What you should do – Where does the word "node" show up in the records? Copy every line that has it.
****************************************
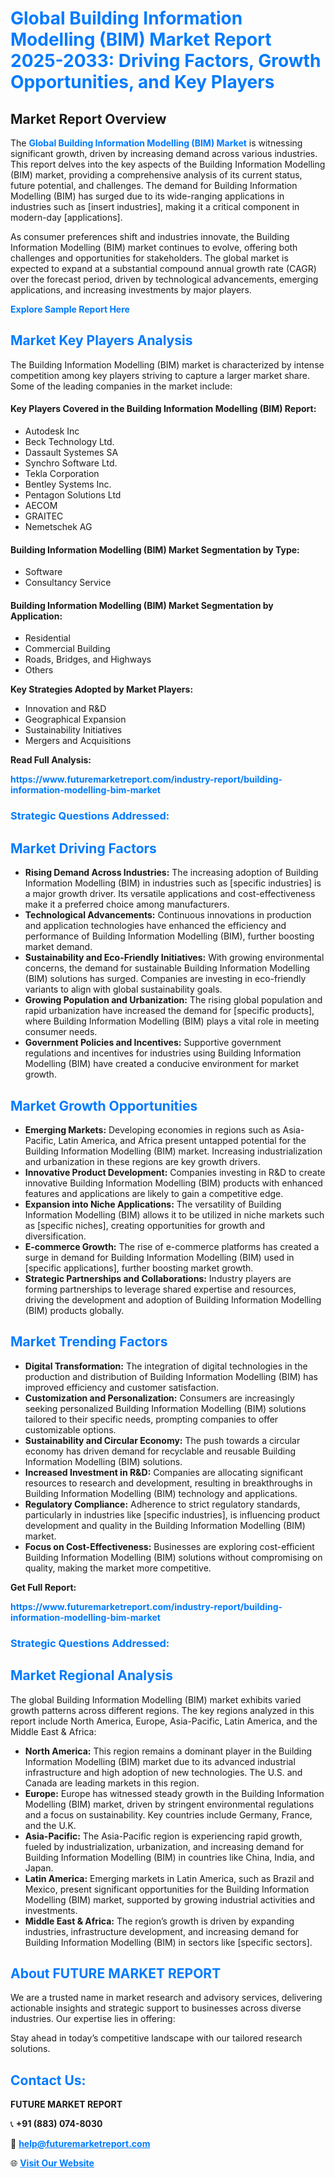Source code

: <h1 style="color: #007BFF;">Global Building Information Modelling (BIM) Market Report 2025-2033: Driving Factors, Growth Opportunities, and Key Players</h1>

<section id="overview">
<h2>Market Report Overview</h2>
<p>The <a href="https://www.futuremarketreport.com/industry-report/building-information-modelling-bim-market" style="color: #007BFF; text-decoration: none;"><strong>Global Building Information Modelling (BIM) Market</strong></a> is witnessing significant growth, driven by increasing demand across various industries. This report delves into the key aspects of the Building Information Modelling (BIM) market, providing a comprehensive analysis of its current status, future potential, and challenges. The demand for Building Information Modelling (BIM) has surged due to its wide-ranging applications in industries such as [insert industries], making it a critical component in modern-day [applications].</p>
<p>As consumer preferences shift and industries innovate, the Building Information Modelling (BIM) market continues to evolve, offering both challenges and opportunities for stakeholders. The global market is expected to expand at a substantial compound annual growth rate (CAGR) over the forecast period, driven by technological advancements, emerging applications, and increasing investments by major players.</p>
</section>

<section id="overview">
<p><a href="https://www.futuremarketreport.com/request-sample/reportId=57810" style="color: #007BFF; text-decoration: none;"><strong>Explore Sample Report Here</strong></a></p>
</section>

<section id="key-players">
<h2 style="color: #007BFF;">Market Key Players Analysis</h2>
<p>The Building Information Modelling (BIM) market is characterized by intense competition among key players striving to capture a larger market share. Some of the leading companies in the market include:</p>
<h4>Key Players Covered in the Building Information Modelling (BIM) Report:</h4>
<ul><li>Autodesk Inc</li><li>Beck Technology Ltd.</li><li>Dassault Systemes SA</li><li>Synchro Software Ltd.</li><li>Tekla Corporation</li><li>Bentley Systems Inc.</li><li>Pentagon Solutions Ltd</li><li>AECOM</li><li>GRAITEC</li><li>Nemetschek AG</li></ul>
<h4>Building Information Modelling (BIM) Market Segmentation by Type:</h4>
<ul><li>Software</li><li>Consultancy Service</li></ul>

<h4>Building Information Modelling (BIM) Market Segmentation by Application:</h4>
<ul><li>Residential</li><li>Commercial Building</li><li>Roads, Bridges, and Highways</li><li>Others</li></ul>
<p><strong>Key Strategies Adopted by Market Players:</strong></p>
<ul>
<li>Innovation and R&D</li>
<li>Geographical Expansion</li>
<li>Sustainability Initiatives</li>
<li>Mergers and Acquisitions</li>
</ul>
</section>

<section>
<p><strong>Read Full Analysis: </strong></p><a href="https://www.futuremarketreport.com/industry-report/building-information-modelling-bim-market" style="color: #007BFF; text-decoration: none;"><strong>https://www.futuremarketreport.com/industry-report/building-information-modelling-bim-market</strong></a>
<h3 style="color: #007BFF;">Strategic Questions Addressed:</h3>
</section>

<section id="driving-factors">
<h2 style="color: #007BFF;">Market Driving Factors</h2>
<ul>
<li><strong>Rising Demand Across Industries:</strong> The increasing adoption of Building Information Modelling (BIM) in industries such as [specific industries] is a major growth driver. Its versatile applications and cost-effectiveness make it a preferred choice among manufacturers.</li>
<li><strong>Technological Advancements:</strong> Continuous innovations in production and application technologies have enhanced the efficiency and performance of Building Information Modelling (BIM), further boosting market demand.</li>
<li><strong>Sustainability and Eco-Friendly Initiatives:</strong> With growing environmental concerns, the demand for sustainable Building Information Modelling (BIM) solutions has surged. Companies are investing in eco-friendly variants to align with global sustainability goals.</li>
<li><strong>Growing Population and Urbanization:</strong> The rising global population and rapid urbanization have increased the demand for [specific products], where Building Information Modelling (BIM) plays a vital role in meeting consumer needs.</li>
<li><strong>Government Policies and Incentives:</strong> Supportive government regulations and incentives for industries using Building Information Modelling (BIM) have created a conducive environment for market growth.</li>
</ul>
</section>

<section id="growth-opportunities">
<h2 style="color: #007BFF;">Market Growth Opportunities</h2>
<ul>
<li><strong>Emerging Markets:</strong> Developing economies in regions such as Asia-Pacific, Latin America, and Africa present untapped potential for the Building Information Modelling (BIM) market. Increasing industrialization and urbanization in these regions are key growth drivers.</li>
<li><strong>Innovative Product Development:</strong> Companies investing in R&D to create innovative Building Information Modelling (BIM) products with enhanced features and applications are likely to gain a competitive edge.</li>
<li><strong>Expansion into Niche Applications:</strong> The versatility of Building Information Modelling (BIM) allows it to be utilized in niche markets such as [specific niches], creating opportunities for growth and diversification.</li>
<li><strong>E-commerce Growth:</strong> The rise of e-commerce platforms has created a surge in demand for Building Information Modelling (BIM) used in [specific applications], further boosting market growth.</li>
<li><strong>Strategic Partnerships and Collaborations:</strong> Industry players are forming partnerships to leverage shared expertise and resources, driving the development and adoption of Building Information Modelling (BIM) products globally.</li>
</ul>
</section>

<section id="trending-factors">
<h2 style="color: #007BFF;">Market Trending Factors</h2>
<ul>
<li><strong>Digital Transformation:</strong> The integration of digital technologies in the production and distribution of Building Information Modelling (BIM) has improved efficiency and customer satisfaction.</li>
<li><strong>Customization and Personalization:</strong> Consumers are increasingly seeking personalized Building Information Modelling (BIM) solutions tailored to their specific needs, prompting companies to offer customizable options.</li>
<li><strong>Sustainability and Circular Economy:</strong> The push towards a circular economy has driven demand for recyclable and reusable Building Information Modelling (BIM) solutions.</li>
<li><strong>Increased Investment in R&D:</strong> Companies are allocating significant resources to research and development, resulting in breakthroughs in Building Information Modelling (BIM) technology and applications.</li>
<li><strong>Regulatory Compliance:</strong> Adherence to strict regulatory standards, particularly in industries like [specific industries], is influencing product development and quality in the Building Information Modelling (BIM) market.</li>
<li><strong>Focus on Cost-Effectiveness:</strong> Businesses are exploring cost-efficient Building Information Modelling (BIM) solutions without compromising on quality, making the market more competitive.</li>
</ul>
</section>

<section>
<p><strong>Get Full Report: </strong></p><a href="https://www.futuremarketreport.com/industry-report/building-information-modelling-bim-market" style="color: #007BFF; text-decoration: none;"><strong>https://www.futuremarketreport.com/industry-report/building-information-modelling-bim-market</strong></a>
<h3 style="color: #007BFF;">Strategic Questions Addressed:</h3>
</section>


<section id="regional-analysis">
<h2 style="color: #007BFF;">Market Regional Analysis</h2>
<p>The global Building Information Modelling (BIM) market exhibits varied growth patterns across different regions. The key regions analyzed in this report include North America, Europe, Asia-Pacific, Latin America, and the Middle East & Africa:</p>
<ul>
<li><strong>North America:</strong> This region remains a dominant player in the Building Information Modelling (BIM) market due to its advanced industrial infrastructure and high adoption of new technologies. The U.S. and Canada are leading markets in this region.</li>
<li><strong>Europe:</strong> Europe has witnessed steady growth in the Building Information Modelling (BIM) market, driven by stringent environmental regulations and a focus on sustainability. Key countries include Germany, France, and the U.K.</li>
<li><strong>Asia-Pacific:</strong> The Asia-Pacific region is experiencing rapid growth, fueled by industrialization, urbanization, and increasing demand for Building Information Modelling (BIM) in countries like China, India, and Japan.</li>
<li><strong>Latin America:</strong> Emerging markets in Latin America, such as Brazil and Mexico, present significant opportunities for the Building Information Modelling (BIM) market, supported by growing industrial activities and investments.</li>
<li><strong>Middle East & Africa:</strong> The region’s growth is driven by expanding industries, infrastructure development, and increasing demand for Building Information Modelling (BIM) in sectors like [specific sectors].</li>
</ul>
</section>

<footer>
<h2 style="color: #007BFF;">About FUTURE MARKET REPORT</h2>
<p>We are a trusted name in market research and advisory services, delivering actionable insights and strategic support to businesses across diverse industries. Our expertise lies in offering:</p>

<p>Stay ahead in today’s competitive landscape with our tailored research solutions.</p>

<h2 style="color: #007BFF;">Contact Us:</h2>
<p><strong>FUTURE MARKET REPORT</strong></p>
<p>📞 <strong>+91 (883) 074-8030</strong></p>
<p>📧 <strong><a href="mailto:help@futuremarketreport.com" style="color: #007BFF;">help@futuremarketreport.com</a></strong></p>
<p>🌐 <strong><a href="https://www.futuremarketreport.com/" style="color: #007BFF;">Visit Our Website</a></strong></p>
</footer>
****************************************
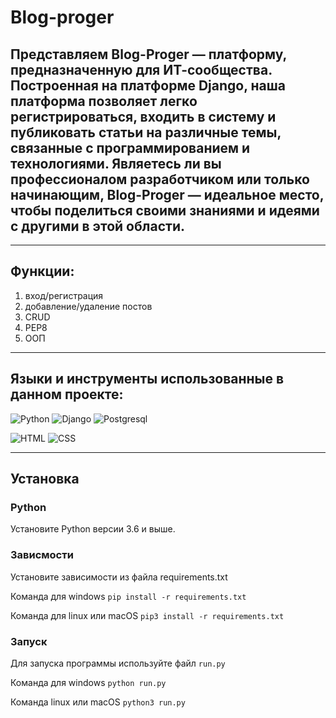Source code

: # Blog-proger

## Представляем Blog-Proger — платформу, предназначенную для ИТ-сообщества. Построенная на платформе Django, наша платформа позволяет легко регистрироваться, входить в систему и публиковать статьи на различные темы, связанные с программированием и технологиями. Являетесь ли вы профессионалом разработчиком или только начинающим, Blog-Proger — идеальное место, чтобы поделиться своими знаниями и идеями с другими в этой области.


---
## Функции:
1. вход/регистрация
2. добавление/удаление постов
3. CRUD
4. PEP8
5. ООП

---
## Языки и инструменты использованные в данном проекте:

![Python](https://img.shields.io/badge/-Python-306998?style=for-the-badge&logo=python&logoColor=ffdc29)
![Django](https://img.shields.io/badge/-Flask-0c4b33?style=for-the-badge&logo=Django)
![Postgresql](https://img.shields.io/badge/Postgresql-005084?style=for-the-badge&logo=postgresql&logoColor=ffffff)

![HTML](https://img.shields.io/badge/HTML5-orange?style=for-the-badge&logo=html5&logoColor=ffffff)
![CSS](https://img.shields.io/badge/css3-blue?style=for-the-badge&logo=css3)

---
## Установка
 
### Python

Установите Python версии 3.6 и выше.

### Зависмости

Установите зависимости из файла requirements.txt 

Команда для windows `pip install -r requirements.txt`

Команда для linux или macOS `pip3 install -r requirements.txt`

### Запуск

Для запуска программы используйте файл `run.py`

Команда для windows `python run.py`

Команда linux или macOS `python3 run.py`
****************************************
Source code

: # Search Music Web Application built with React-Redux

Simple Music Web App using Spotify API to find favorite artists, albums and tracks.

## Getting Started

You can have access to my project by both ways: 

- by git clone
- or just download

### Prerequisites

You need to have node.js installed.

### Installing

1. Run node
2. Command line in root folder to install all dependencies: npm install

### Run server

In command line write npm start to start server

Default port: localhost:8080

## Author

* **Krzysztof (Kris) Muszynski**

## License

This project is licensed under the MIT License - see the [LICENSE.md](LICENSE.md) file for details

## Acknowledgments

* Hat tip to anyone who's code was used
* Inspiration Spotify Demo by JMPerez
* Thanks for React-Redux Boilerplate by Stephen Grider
****************************************
Answer to this problem –
You need to have node.js installed.
1. Run node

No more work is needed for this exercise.